We sit singing along to the static of the radio in your uncle’s truck, the smell of his old cigarettes staining the seat of our jeans. Our butane-high laughter sands down the rust on the undercarriage, skips over the potholes in the road, shakes the needles from the evergreens.

“Are you happy to be back home?” You ask me between the catching of our breath. 


Home is the place where the Earth calls back in sweet sighs of remembrance over early morning smokes, bare feet pulsating on the sleeping ground, hair tied to the change in the winds, my momma’s blanket falling from my shoulders. 

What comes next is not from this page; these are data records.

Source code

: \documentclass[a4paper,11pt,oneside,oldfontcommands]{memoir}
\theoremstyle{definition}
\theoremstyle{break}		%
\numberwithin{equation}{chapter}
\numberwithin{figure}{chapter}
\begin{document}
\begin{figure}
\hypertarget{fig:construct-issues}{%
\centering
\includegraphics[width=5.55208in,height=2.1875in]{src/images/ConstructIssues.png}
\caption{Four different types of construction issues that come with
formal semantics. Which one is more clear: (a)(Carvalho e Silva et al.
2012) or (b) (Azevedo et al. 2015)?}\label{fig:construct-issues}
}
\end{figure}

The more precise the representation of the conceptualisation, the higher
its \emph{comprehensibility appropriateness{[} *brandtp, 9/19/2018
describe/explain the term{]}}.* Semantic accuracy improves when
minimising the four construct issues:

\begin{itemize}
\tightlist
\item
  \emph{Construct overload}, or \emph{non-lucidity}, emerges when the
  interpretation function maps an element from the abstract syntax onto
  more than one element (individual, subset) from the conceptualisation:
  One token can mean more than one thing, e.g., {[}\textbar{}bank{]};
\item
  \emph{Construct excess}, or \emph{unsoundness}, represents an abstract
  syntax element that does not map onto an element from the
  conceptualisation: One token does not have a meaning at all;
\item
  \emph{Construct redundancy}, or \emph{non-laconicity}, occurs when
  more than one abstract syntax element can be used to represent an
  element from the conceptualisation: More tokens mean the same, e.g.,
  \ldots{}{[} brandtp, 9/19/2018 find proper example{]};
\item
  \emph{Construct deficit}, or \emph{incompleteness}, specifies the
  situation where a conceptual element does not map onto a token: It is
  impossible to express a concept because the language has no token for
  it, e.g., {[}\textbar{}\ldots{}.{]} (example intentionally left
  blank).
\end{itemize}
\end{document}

I embrace this revival that caresses my cheeks. This is the place my blood has been shed over and over again with no sirens in the front yard; where my tears have salted the Earth yet She refused to go barren. This is the place that has coated my suffering in honey and chastised my joy when it is far too often misplaced. Justice and survival live in the stones that line the edges of the road. A road that winds and curves, twists and bends—a road that leads to a trailer with no address but where the front door is always unlocked and the memory of my mother stands waiting. 

I feel the catching bite of a wordless wanting rise in my throat. 

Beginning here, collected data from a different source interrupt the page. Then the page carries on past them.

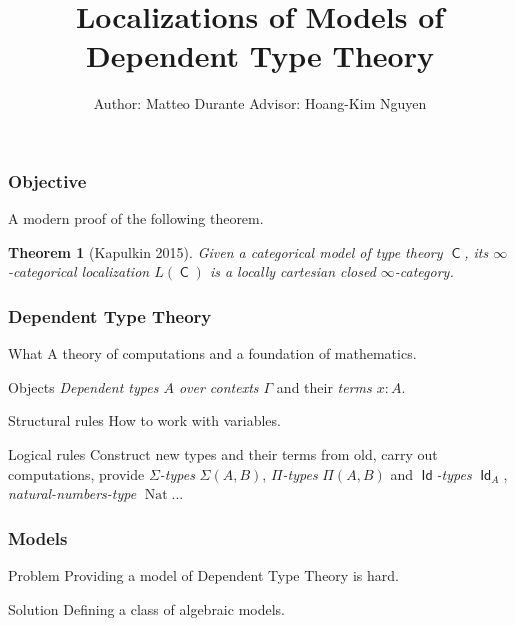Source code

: \documentclass{beamer}
\title{Localizations of Models of Dependent Type Theory}
\author{Author: Matteo Durante \quad\quad\quad Advisor: Hoang-Kim Nguyen}
\institute{Regensburg University}
\DeclareMathOperator{\Id}{\mathsf{Id}}
\DeclareMathOperator{\sfC}{\mathsf{C}}
\DeclareMathOperator{\nat}{Nat}
\begin{document}
\theoremstyle{plain}

\newtheorem{thm}{Theorem}[section]
\newtheorem{prop}{Proposition}[section]
\newtheorem{defn}{Definition}[section]
\newtheorem{conj}{Conjecture}[section]
\newtheorem{lem}{Lemma}[section]

\frame{\titlepage}

\begin{frame}
  \frametitle{Objective}

  A modern proof of the following theorem.

  \begin{thm}[Kapulkin 2015]
    Given a categorical model of type theory $\sfC$, its $\infty$-categorical
    localization $L(\sfC)$ is a locally cartesian closed $\infty$-category.
  \end{thm}
\end{frame}

\begin{frame}
  \frametitle{Dependent Type Theory}
  
  \begin{block}{What}
    A theory of computations and a foundation of mathematics.
  \end{block}

  \begin{block}{Objects}
    \emph{Dependent types $A$ over contexts
    $\Gamma$} and their \emph{terms $x:A$}.
  \end{block}

  \begin{block}{Structural rules}
    How to work with variables.
  \end{block}

  \begin{block}{Logical rules}
    Construct new types and their terms from old, carry out
    computations, provide \emph{$\Sigma$-types} $\Sigma(A,B)$, \emph{$\Pi$-types}
    $\Pi(A,B)$ and \emph{$\Id$-types} $\Id_A$, \emph{natural-numbers-type}
    $\nat$...
  \end{block}
\end{frame}

\begin{frame}
  \frametitle{Models}

  \begin{block}{Problem}
    Providing a model of Dependent Type Theory is hard.
  \end{block}

  \begin{block}{Solution}
    Defining a class of algebraic models.
  \end{block}
\end{frame}
\end{document}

“It feels good,” I say. “It feels good to be home.” 


I have always abhorred churches, with their rigid pews calling the soul to attention before the mighty word of God— and cursing your ass to an hour’s worth of insurmountable damnation. 

Long before I had learned to name the pieces of my body that the bible left empty, how hallowed halls filled with divine salvation left my hands feeling hollowed of righteousness, I knew not to trust a place where my aunties never laughed. There was no laughter there that crept under the ribs and nestled itself into the tops of your cheeks. There were no squinted eyes and pursed lips that told enough jokes to fill a bible four times over in their silence alone. There were no arm-slapping cries of tortured amusement, no clicking of the tongue in knowing disappointment. 

There was hellfire, burning bright in the perpetual torture carved into the face of a white, cardio-loving Jesus. 

“Jesus may not be your personal savior, but he sure as hell can be your personal trainer.”

If the ndns were laughing, Jesus surely wasn’t. If Jesus was laughing, the priest surely wasn’t. If the priest was laughing, then the devil surely wins. 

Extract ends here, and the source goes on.